=== Begin Enclosure ===

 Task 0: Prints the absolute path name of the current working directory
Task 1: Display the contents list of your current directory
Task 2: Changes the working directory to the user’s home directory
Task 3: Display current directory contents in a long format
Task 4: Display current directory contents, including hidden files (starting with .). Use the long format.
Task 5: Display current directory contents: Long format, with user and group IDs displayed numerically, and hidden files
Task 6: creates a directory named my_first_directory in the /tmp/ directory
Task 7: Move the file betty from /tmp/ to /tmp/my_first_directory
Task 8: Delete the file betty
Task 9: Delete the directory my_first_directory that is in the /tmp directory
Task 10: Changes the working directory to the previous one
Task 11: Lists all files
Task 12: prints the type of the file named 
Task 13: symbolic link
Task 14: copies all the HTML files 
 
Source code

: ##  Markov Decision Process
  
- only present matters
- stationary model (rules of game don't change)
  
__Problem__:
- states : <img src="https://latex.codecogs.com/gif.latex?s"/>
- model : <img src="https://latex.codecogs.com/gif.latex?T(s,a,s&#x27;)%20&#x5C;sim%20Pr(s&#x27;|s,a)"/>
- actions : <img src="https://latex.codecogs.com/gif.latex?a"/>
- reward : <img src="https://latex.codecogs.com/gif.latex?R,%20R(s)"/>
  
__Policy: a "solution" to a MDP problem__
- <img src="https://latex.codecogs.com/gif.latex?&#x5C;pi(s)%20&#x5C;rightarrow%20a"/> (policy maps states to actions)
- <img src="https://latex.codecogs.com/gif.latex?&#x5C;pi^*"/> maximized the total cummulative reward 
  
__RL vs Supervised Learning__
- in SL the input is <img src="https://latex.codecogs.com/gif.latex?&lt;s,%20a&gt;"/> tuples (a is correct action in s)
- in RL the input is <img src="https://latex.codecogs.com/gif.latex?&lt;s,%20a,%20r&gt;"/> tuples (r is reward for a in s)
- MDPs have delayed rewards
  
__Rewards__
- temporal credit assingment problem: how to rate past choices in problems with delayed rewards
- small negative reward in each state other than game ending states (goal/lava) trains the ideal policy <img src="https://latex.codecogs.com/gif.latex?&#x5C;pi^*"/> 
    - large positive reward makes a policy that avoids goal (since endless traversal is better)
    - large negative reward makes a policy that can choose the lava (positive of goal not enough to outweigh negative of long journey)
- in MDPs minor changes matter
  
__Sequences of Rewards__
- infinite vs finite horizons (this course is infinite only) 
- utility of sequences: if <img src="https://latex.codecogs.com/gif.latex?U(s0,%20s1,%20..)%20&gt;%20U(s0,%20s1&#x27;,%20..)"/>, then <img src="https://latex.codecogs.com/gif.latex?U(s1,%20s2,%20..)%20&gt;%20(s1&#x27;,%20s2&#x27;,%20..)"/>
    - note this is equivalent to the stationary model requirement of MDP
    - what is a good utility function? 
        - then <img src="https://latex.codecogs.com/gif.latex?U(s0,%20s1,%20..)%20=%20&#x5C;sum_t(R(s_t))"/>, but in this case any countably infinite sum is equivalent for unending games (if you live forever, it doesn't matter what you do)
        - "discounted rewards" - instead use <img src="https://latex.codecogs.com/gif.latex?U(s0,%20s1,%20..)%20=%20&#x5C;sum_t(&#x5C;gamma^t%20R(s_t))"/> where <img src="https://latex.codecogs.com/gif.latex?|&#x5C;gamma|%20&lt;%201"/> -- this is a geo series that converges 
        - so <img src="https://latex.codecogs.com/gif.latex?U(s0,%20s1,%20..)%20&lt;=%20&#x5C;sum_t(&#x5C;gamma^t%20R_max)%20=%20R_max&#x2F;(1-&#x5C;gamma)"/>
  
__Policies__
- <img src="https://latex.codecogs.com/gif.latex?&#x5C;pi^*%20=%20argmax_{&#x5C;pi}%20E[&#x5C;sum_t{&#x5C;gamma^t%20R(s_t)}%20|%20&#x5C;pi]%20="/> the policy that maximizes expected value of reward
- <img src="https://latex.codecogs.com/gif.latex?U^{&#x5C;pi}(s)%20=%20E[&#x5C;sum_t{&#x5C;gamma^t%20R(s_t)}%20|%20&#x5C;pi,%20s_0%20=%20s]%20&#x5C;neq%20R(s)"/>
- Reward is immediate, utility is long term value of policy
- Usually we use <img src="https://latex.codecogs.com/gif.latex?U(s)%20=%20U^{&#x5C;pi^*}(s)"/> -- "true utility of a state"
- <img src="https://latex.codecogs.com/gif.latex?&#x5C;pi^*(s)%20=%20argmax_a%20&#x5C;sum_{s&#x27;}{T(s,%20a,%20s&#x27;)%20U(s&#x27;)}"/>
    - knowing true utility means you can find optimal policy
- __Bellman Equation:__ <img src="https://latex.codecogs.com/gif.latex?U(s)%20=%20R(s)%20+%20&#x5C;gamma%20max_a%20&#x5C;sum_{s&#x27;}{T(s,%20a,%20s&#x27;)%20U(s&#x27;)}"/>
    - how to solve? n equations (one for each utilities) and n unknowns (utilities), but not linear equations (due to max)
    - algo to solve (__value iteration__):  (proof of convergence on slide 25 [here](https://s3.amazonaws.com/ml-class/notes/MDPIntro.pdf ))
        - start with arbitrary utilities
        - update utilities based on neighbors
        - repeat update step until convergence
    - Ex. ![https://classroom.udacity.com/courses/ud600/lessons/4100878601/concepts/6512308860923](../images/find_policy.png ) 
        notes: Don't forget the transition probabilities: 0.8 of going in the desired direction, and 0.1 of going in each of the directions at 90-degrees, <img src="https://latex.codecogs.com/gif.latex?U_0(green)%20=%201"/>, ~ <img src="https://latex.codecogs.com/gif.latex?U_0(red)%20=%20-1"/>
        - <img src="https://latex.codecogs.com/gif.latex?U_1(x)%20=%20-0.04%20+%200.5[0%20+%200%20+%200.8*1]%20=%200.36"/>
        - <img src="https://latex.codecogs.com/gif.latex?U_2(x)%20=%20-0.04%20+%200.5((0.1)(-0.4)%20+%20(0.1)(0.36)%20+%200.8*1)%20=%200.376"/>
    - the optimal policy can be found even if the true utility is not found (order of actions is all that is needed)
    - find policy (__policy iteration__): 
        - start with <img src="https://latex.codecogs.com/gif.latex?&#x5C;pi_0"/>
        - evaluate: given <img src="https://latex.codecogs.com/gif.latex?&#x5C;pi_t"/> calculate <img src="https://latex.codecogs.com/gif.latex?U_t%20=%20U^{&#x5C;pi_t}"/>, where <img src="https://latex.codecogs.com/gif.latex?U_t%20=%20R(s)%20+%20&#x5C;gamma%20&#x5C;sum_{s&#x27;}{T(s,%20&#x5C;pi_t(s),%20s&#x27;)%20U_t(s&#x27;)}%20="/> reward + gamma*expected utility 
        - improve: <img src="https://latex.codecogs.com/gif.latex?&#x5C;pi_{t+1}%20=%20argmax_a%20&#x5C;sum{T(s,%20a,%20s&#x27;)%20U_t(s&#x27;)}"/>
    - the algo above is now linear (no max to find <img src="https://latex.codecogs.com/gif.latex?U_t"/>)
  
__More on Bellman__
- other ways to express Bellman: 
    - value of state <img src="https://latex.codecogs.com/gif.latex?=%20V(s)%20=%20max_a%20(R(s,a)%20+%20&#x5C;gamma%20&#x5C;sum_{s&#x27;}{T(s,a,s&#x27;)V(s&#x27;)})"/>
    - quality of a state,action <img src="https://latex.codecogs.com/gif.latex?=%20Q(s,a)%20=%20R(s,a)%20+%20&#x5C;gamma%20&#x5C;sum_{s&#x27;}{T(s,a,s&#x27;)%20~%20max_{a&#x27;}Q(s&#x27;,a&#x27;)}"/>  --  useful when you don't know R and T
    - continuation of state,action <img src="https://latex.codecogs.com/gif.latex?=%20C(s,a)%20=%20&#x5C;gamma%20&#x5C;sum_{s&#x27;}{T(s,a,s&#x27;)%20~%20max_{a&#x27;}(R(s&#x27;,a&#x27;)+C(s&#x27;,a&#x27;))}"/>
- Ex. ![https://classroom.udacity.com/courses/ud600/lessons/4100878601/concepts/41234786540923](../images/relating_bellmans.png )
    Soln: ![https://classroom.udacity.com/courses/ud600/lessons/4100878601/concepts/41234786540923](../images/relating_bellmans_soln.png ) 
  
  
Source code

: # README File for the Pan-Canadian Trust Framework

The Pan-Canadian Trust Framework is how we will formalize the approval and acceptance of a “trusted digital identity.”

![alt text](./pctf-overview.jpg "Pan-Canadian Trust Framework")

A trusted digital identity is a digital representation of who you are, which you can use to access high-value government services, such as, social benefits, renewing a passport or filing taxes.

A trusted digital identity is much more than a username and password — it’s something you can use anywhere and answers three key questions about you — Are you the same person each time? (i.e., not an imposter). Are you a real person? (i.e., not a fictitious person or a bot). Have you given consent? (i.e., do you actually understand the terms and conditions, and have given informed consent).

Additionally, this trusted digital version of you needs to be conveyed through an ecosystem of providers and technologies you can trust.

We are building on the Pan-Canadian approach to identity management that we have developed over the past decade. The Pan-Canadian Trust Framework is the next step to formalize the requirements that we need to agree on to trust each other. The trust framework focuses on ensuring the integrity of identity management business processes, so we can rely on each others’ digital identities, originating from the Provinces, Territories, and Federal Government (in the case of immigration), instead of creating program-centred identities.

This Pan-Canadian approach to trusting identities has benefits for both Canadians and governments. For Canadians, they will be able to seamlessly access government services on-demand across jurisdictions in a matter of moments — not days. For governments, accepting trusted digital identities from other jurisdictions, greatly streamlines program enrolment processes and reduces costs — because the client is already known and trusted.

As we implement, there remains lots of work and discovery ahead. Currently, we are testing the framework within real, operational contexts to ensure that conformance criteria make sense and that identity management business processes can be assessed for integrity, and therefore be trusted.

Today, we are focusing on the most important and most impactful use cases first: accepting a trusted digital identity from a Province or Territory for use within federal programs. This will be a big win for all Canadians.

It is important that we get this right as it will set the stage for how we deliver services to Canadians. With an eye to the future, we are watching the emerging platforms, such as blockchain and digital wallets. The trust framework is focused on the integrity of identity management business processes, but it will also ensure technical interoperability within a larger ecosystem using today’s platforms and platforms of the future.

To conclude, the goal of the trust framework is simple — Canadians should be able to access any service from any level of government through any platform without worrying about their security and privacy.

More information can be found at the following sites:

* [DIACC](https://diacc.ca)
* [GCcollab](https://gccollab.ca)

=== End Enclosure ===

## What the task requires
Single out each line of the records above with the string "delayed" in it, and copy it.

## Reply to the task
- MDPs have delayed rewards
- temporal credit assingment problem: how to rate past choices in problems with delayed rewards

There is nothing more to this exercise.